Vie 30.03.2012
soy

LUX VA AL BINGO GAY

Cartón lleno

En los años ochenta y en los países del Norte, los bingos dejaron de ser un entretenimiento para
jubiladxs empedernidos. Fueron capitalizados por activistas travestis que le pusieron humor, glamour y azar a la recaudación de fondos para la investigación sobre el sida. Lux fue a un bingo gay, se jugó enterx y reconfirmó que no tiene suerte en el amor.

“¡Ofendiste a los parientes cordobeses! ¡No tenés límite, no tenés eje!” Tronó la voz de tía Enriqueta, presa desde que tiene uso de razón de dos males de la edad: la rima y el insomnio. Lo segundo, al menos la habilita para leer antes del alba la carta que está en la primera página de este mismo suplemento, e incluso antes de que yo mismx sepa con qué voy a llenar este bendito espacio. “Y como castigo me acompañás al bingo y te aviso que hasta que no nos llenen el cartón no nos levantamos de las sillas” ¡Al bingo no! quise gritar como en los años perdidos de mi infancia, cuando la misma Enriqueta, unos cuantos siglos menos vieja que hoy me llevaba de gira por los tragamonedas del interior para regresar entrada la noche y peladxs a recalar en los bingos de la Capital, ya no a jugarse entera la jubilación sino a su propix sobrinx, que se inició, digamoslo, por azar. “Cómo se nota que te falta mundo, cómo se te ocurre que voy a seguir insistiendo en los bingos locales con todos los bingos para nosotrxs que hay en el mundo.” No terminó la frase cuando yo ya estaba en Seattle, rindiendo homenaje al primer bingo gay que en los ochenta abrió el juego a este espectáculo (que todavía no sé cómo a ningún Sofovich se le ocurrió instalar en esta pequeña gran manzana pero no por ello menos abierta al juego). Didáctica, y más perdida que Fedor Dostoievsky, tía Enriqueta compraba cartones y desplegaba porotos, mientras me desasnaba de mi ignorancia militante: “en los años ochenta un grupo de travestis, siempre ellas con más delantera que el resto, arrasaron con la telaraña de los bingos, lugares injustamente asociados con la vejez que siempre se la juega, y convertían el espacio en los llamados bingos gays. La recaudación de estos salones iba a parar directo a los fondos de investigación para encontrarle la vuelta a la reciente aparición del sida, desde paliativos hasta información para evitar la discriminación que hacía estragos, pasando por la búsqueda de la famosa vacuna. Desde entonces, salvo en las tierras patrias, los bingos gays se levantan en todo el mundo. No es necesario ser gay para entrar, pero te da más suerte, reza el cartel en la entrada.”

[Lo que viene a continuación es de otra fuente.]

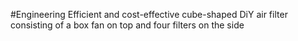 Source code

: #Engineering 
Efficient and cost-effective cube-shaped DiY air filter consisting of a box fan on top and four filters on the side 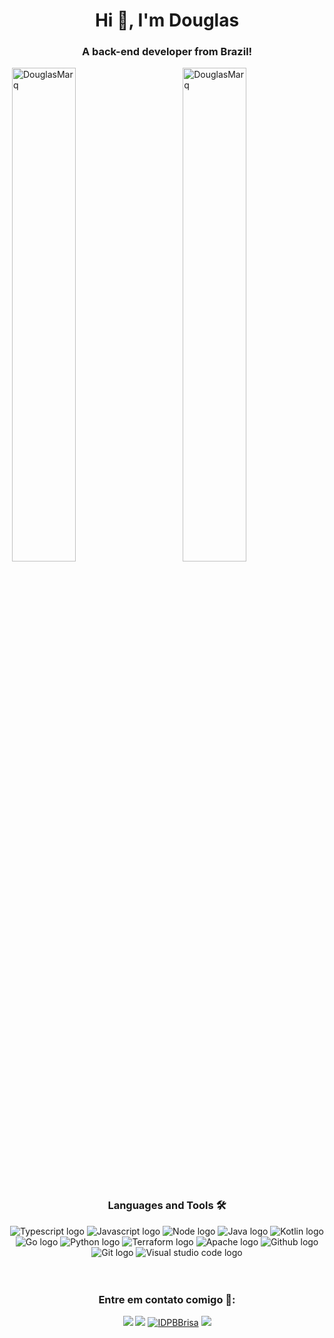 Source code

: <h1 align="center">Hi 👋, I'm Douglas</h1>
<h3 align="center">A back-end developer from Brazil!</h3>

<p><img align="right" width="45%" src="https://github-readme-stats.vercel.app/api/top-langs?username=DouglasMarq&show_icons=true&hide=C%23,html,css,shell&locale=en&layout=compact" alt="DouglasMarq" /></p>
<p>&nbsp;<img align="center" width="45%" src="https://github-readme-stats.vercel.app/api?username=DouglasMarq&show_icons=true&locale=en" alt="DouglasMarq" /></p>
<br/>

<div align="center">
    <h3 align="center">Languages and Tools 🛠</h3>
    <img src="https://img.shields.io/badge/-Typescript-&?style=for-the-badge&logo=typescript&color=black" alt="Typescript logo" />
    <img src="https://img.shields.io/badge/-Javascript-&?style=for-the-badge&logo=javascript&color=black" alt="Javascript logo" />
    <img src="https://img.shields.io/badge/-NodeJS-&?style=for-the-badge&logo=nodedotjs&color=black" alt="Node logo" />
    <img src="https://img.shields.io/badge/-Java-&?style=for-the-badge&logo=java&color=black" alt="Java logo" />
    <img src="https://img.shields.io/badge/-Kotlin-&?style=for-the-badge&logo=kotlin&color=black" alt="Kotlin logo" />
    <img src="https://img.shields.io/badge/-Go-&?style=for-the-badge&logo=go&color=black" alt="Go logo" />
    <img src="https://img.shields.io/badge/-Python-&?style=for-the-badge&logo=python&color=black" alt="Python logo" />
    <img src="https://img.shields.io/badge/-Terraform-&?style=for-the-badge&logo=terraform&color=black" alt="Terraform logo" />
    <img src="https://img.shields.io/badge/-Apache-&?style=for-the-badge&logo=apache&color=black" alt="Apache logo" />
    <img src="https://img.shields.io/badge/-Github-&?style=for-the-badge&logo=github&color=black" alt="Github logo" />
    <img src="https://img.shields.io/badge/-Git-&?style=for-the-badge&logo=git&color=black" alt="Git logo" />
    <img src="https://img.shields.io/badge/-VSCode-&?style=for-the-badge&logo=visualstudiocode&color=black&logoColor=0076C6" alt="Visual studio code logo" />
    </div>

<br/>
<br/>

<div align="center">

### Entre em contato comigo 🤝:
  <a href = "mailto: douglas.marq.alves@outlook.com"><img src="https://img.shields.io/badge/-outlook-%232596BE?style=for-the-badge&logo=Microsoft-Outlook&logoColor=white" target="_blank"></a>
  <a href="https://www.linkedin.com/in/douglas-marques-alves/" target="_blank"><img src="https://img.shields.io/badge/-LinkedIn-%230077B5?style=for-the-badge&logo=linkedin&logoColor=white" target="_blank"></a>
<a href="https://x.com/IDPBBrisa" target="blank"><img src="https://img.shields.io/twitter/follow/IDPBBrisa?logo=twitter&style=for-the-badge" alt="IDPBBrisa" /></a>
  <a href="https://instagram.com/idpbbrisa" target="_blank"><img src="https://img.shields.io/badge/-Instagram-%23E4405F?style=for-the-badge&logo=instagram&logoColor=white" target="_blank"></a>
</div>

<br/>
<br/>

¡Terna! Grité yo cuando vi entrar primero por la alfombra violeta sino después por mis pasillos que quedaron ídem, a los bailarines a go go que son los animadores de la fiesta del juego. Delila, la anfitriona más sexy del mundo, cantaba números pero era un número ella misma, acosando a los jugadores y encontrando sentido en cada número. Si es dos porque se arma la pareja, si son cuatro porque hay que ponerse en autos, si son ocho que te lo abrocho, y el siete (adivinen quién se lo ganó) se entrega a la jauría de la caja de empleados. Los festejos son un mundo aparte de este universo: está la palomita, un batido de braguetas que prometen levantar el vuelo de la pelvis más adormecida, el milk shake, un revoleo de peluca que levanta la espuma de cualquier producto lácteo presente en el salón y el esquiador, postura de cuclillas y piernas juntas que deja la reversa bien arriba, como el orgullo de ganadorx. Hice el kamasutra del triunfo, pero me fui con las manos vacías, como lo vaticina el dicho timbero...

Si quienes me siguen semana a semana están esperando que les cuente qué pasa cada vez que la anfitriona canta el número 69, sepan que la tía Enriqueta pasa censura a estas páginas y que algo bien gordo, tengo que guardarme para mí.